▶ Task brief
From the line containing "trim=0cm 0cm 0cm" to the line containing "Work on the" in the entries below, reproduce every line exactly, ends included. Nothing else belongs in the copy, and no pictures.
**** Records to process ****
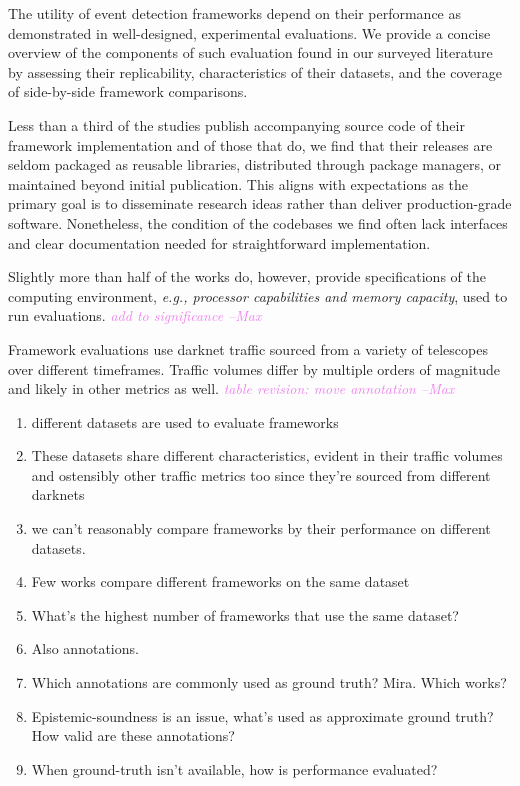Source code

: \documentclass[manuscript,nonacm]{acmart}
\newcommand{\maxnote}[1]{\textit{\textcolor{violet}{#1 --Max}}}
\begin{document}
The utility of event detection frameworks depend on their performance as demonstrated in well-designed, experimental evaluations. 
We provide a concise overview of the components of such evaluation found in our surveyed literature by assessing their replicability, 
characteristics of their datasets, and the coverage of side-by-side framework comparisons.

Less than a third of the studies publish accompanying source code of their framework implementation and of those that do, 
we find that their releases are seldom packaged as reusable libraries, distributed through package managers, or maintained beyond initial publication.
This aligns with expectations as the primary goal is to disseminate research ideas rather than deliver production-grade software.
Nonetheless, the condition of the codebases we find often lack interfaces and clear documentation needed for straightforward implementation.

Slightly more than half of the works do, however, provide specifications of the computing environment, \textit{e.g., processor capabilities and memory capacity}, used to run evaluations.
\maxnote{add to significance}

Framework evaluations use darknet traffic sourced from a variety of telescopes over different timeframes.
Traffic volumes differ by multiple orders of magnitude and likely in other metrics as well.
\maxnote{table revision: move annotation}

\begin{enumerate}
	\item different datasets are used to evaluate frameworks
	\item These datasets share different characteristics, evident in their traffic volumes and ostensibly other traffic metrics too since they're sourced from different darknets
	\item we can't reasonably compare frameworks by their performance on different datasets.
	\item Few works compare different frameworks on the same dataset
	\item What's the highest number of frameworks that use the same dataset?
	\item Also annotations. 
	\item Which annotations are commonly used as ground truth? Mira. Which works?
	\item Epistemic-soundness is an issue, what's used as approximate ground truth? How valid are these annotations?
	\item When ground-truth isn't available, how is performance evaluated?
\end{enumerate}
\end{document}
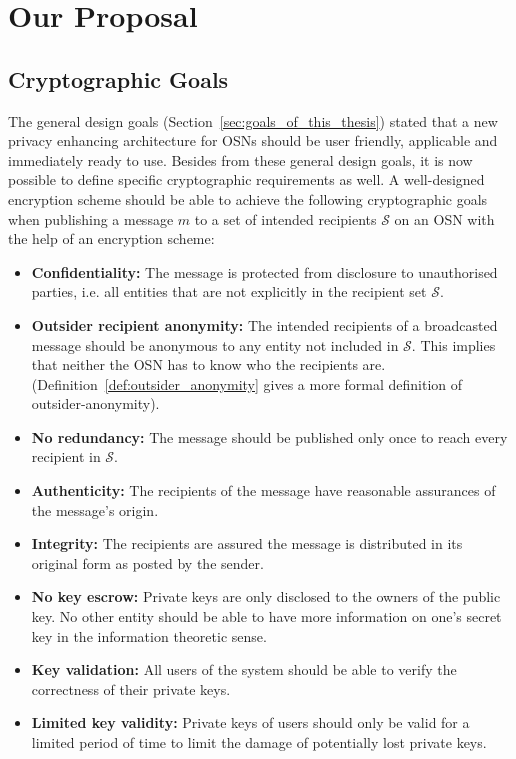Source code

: \section{Our Proposal}
\label{sec:our_proposal}

\subsection{Cryptographic Goals}
\label{sec:cryptographic_goals}
The general design goals (Section~\ref{sec:goals_of_this_thesis}) stated that a new privacy enhancing architecture for OSNs should be user friendly, applicable and immediately ready to use. Besides from these general design goals, it is now possible to define specific cryptographic requirements as well. A well-designed encryption scheme should be able to achieve the following cryptographic goals when publishing a message $m$ to a set of intended recipients $\mathcal{S}$ on an OSN with the help of an encryption scheme:
\begin{itemize}
 \item \textbf{Confidentiality:} The message is protected from disclosure to unauthorised parties, i.e. all entities that are not explicitly in the recipient set $\mathcal{S}$.
 \item \textbf{Outsider recipient anonymity:} The intended recipients of a broadcasted message should be anonymous to any entity not included in $\mathcal{S}$. This implies that neither the OSN has to know who the recipients are. (Definition~\ref{def:outsider_anonymity} gives a more formal definition of outsider-anonymity).
 \item \textbf{No redundancy:} The message should be published only once to reach every recipient in $\mathcal{S}$.
 \item \textbf{Authenticity:} The recipients of the message have reasonable assurances of the message's origin.
 \item \textbf{Integrity:} The recipients are assured the message is distributed in its original form as posted by the sender.
 \item \textbf{No key escrow:} Private keys are only disclosed to the owners of the public key. No other entity should be able to have more information on one's secret key in the information theoretic sense.
 \item \textbf{Key validation:} All users of the system should be able to verify the correctness of their private keys.
 \item \textbf{Limited key validity:} Private keys of users should only be valid for a limited period of time to limit the damage of potentially lost private keys.
\end{itemize}

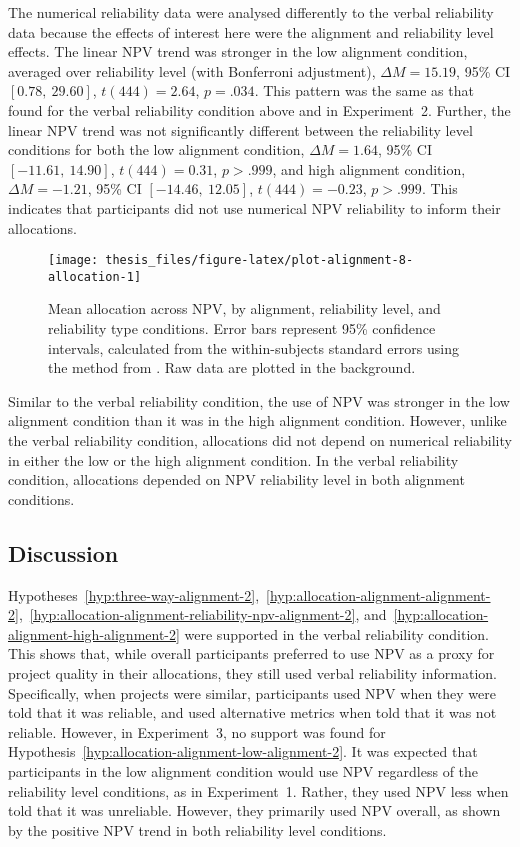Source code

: \documentclass[a4paper, nobind]{templates/ociamthesis}
\theoremstyle{definition}
\theoremstyle{definition}
\theoremstyle{definition}
\theoremstyle{definition}
\theoremstyle{remark}
\begin{document}
The numerical reliability data were analysed differently to the verbal
reliability data because the effects of interest here were the alignment and
reliability level effects. The linear NPV trend was stronger in the low
alignment condition, averaged over reliability level (with Bonferroni
adjustment),
\(\Delta M = 15.19\), 95\% CI \([0.78,~29.60]\), \(t(444) = 2.64\), \(p = .034\). This
pattern was the same as that found for the verbal reliability condition above
and in Experiment~2. Further, the linear NPV trend was not significantly
different between the reliability level conditions for both the low alignment
condition,
\(\Delta M = 1.64\), 95\% CI \([-11.61,~14.90]\), \(t(444) = 0.31\), \(p > .999\),
and high alignment condition,
\(\Delta M = -1.21\), 95\% CI \([-14.46,~12.05]\), \(t(444) = -0.23\), \(p > .999\).
This indicates that participants did not use numerical NPV reliability to inform
their allocations.



\begin{figure}[!htbp]
\texttt{[image: thesis\_files/figure-latex/plot-alignment-8-allocation-1]} \caption{Mean allocation across NPV, by alignment, reliability level, and reliability type conditions. Error bars represent 95\% confidence intervals, calculated from the within-subjects standard errors using the method from \textcite{cousineau2014}. Raw data are plotted in the background.}\label{fig:plot-alignment-8-allocation}
\end{figure}

Similar to the verbal reliability condition, the use of NPV was stronger in the
low alignment condition than it was in the high alignment condition. However,
unlike the verbal reliability condition, allocations did not depend on numerical
reliability in either the low or the high alignment condition. In the verbal
reliability condition, allocations depended on NPV reliability level in both
alignment conditions.

\subsection{Discussion}

Hypotheses~\ref{hyp:three-way-alignment-2},~\ref{hyp:allocation-alignment-alignment-2},~\ref{hyp:allocation-alignment-reliability-npv-alignment-2},
and~\ref{hyp:allocation-alignment-high-alignment-2} were supported in the
verbal reliability condition. This shows that, while overall participants
preferred to use NPV as a proxy for project quality in their allocations, they
still used verbal reliability information. Specifically, when projects were
similar, participants used NPV when they were told that it was reliable, and
used alternative metrics when told that it was not reliable. However, in
Experiment~3, no support was found for
Hypothesis~\ref{hyp:allocation-alignment-low-alignment-2}. It was expected that
participants in the low alignment condition would use NPV regardless of the
reliability level conditions, as in Experiment~1. Rather, they used NPV less
when told that it was unreliable. However, they primarily used NPV overall, as
shown by the positive NPV trend in both reliability level conditions.
\end{document}
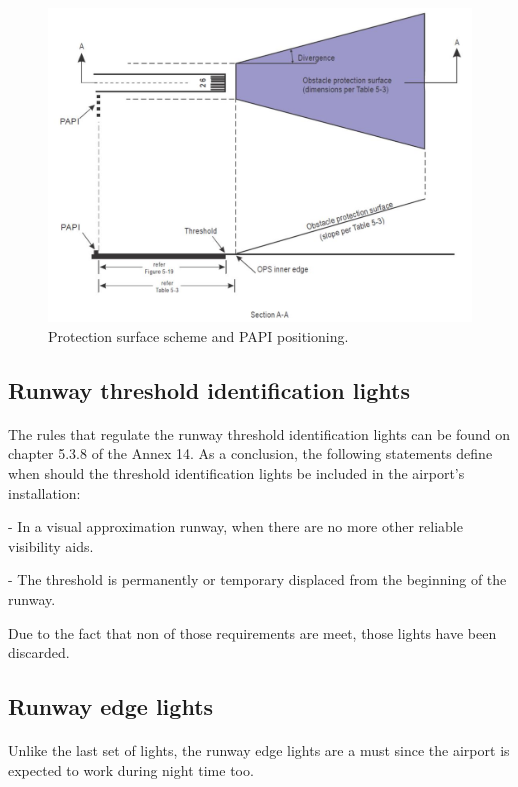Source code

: 		\begin{figure}[H]
			\centering
			\includegraphics[clip, trim=0cm 0cm 0cm 0cm, width=1\textwidth]{./images/Annex14/PAPIScheme}
			\caption{Protection surface scheme and PAPI positioning.} %
			\label{} %
		\end{figure}
		
		\subsection{Runway threshold identification lights}
		\paragraph{}The rules that regulate the runway threshold identification lights can be found on chapter 5.3.8 of the Annex 14. As a conclusion, the following statements define when should the threshold identification lights be included in the airport's installation:
		
		- In a visual approximation runway, when there are no more other reliable visibility aids. 
		
		- The threshold is permanently or temporary displaced from the beginning of the runway.
		
		Due to the fact that non of those requirements are meet, those lights have been discarded.
		 
		\subsection{Runway edge lights}
		\paragraph{}Unlike the last set of lights, the runway edge lights are a must since the airport is expected to work during night time too. 
		
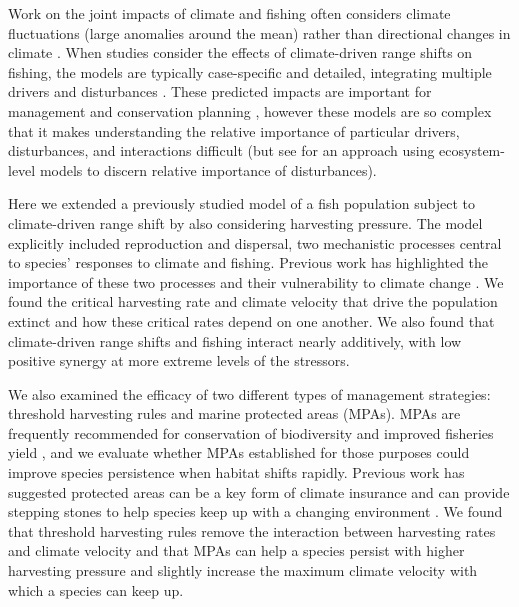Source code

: \documentclass[12pt,english]{article}
\begin{document}
\begin{spacing}{1.9}
\begin{flushleft}
Work on the joint impacts of climate and fishing often considers climate fluctuations (large anomalies around the mean) rather than directional changes in climate \citep{WaltersParma1996, KingMcFarlane2006}. When studies consider the effects of climate-driven range shifts on fishing, the models are typically case-specific and detailed, integrating multiple drivers and disturbances \citep{Cheungetal2010, Lindegrenetal2010, Brownetal2010, Merinoetal2010, Merinoetal2010b, Plaganyietal2011, Ainsworthetal2011, Zhangetal2011, Barangeetal2011, Howardetal2013}. These predicted impacts are important for management and conservation planning \citep{Allisonetal2009}, however these models are so complex that it makes understanding the relative importance of particular drivers, disturbances, and interactions difficult (but see \citet{Nyeetal2013} for an approach using ecosystem-level models to discern relative importance of disturbances).

Here we extended a previously studied model of a fish population subject to climate-driven range shift by also considering harvesting pressure. The model explicitly included reproduction and dispersal, two mechanistic processes central to species' responses to climate and fishing. Previous work has highlighted the importance of these two processes and their vulnerability to climate change \citep{Fordhametal2013, Hastingsetal2005}.  We found the critical harvesting rate and climate velocity that drive the population extinct and how these critical rates depend on one another.   We also found that climate-driven range shifts and fishing interact nearly additively, with low positive synergy at more extreme levels of the stressors.  

We also examined the efficacy of two different types of management strategies: threshold harvesting rules and marine protected areas (MPAs). MPAs are frequently recommended for conservation of biodiversity and improved fisheries yield \citep{Gainesetal2010}, and we evaluate whether MPAs established for those purposes could improve species persistence when habitat shifts rapidly.  Previous work has suggested protected areas can be a key form of climate insurance and can provide stepping stones to help species keep up with a changing environment \citep{Thomasetal2012, Hannahetal2007}.  We found that threshold harvesting rules remove the interaction between harvesting rates and climate velocity and that MPAs can help a species persist with higher harvesting pressure and slightly increase the maximum climate velocity with which a species can keep up.


\end{flushleft}
\end{spacing}
\end{document}
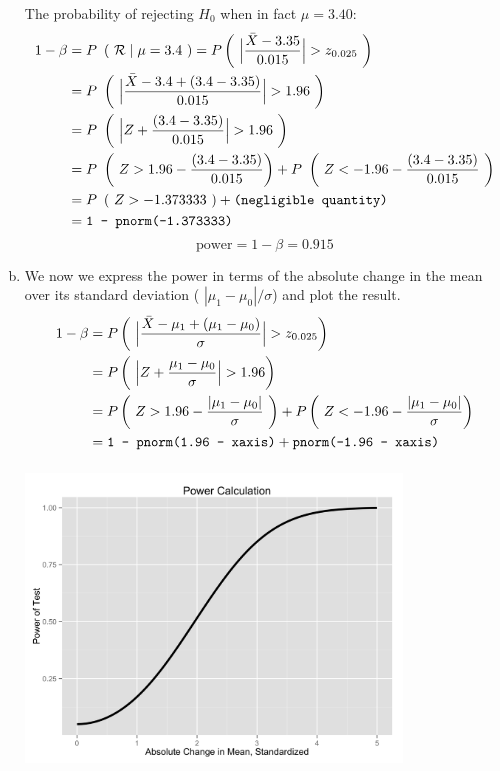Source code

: \documentclass[12pt]{article}
\begin{document}
\begin{enumerate}[(a)]
The probability of rejecting $H_0$ when in fact $\mu = 3.40$:
\begin{align*}
1 - \beta &= P\ \left( \ \mathcal{R} \mid \mu = 3.4 \ \right) = P \left( \ \Big| \frac{\bar X - 3.35}{0.015} \Big| > z_{0.025} \ \right)\\
&= P \ \left( \ \Big| \frac{\bar X - 3.4 + (3.4 - 3.35)}{0.015} \Big| > 1.96 \ \right) \\
&= P \ \left( \ \Big| Z +\frac{(3.4 - 3.35)}{0.015} \Big| > 1.96 \ \right) \\
&= P \ \left( \ Z > 1.96 - \frac{(3.4 - 3.35)}{0.015} \right) + P \ \left( \ Z < -1.96 - \frac{(3.4 - 3.35)}{0.015} \ \right) \\
&= P \ \left( \ Z > -1.373333 \ \right) + \text{\texttt{(negligible quantity)}} \\
&= \text{\texttt{1 - pnorm(-1.373333)}}
\end{align*}
$$
\boxed{\text{power}  = 1 - \beta  = 0.915}
$$

\item We now we express the power in terms of the absolute change in the mean over its standard deviation ( $ | \mu_1 - \mu_0 | / \sigma$) and plot the result.
\begin{align*}
1 - \beta &= P \left( \ \Big| \frac{\bar X - \mu_1 + (\mu_1 - \mu_0)}{\sigma} \Big| > z_{0.025} \right) \\
&= P \left( \ \Big|  Z +  \frac{\mu_1 - \mu_0} {\sigma}  \Big| >  1.96 \right) \\
&= P \left( \ Z > 1.96 -  \frac{ | \mu_1 - \mu_0 | } {\sigma}  \ \right)  + P \left( \ Z < -1.96 -  \frac{ | \mu_1 - \mu_0 | } {\sigma}  \right)  \\
&= \text{\texttt{1 - pnorm(1.96 - xaxis)}} + \text{\texttt{pnorm(-1.96 - xaxis)}} \\
\end{align*}

\begin{center}
\includegraphics[width=10cm, height=8cm, width= 10cm]{power_plot_2c}
\end{center} 


\end{enumerate}
\end{document}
****
▶ Worked solution
			\includegraphics[clip, trim=0cm 0cm 0cm 0cm, width=1\textwidth]{./images/Annex14/PAPIScheme}
			\caption{Protection surface scheme and PAPI positioning.} %
			\label{} %
		\end{figure}
		
		\subsection{Runway threshold identification lights}
		\paragraph{}The rules that regulate the runway threshold identification lights can be found on chapter 5.3.8 of the Annex 14. As a conclusion, the following statements define when should the threshold identification lights be included in the airport's installation:
		
		- In a visual approximation runway, when there are no more other reliable visibility aids. 
		
		- The threshold is permanently or temporary displaced from the beginning of the runway.
		
		Due to the fact that non of those requirements are meet, those lights have been discarded.
		 
		\subsection{Runway edge lights}
		\paragraph{}Unlike the last set of lights, the runway edge lights are a must since the airport is expected to work during night time too. 
		
Source code

: \documentclass[12pt,english]{article}
\begin{document}
\begin{spacing}{1.9}
\begin{flushleft}
Work on the joint impacts of climate and fishing often considers climate fluctuations (large anomalies around the mean) rather than directional changes in climate \citep{WaltersParma1996, KingMcFarlane2006}. When studies consider the effects of climate-driven range shifts on fishing, the models are typically case-specific and detailed, integrating multiple drivers and disturbances \citep{Cheungetal2010, Lindegrenetal2010, Brownetal2010, Merinoetal2010, Merinoetal2010b, Plaganyietal2011, Ainsworthetal2011, Zhangetal2011, Barangeetal2011, Howardetal2013}. These predicted impacts are important for management and conservation planning \citep{Allisonetal2009}, however these models are so complex that it makes understanding the relative importance of particular drivers, disturbances, and interactions difficult (but see \citet{Nyeetal2013} for an approach using ecosystem-level models to discern relative importance of disturbances).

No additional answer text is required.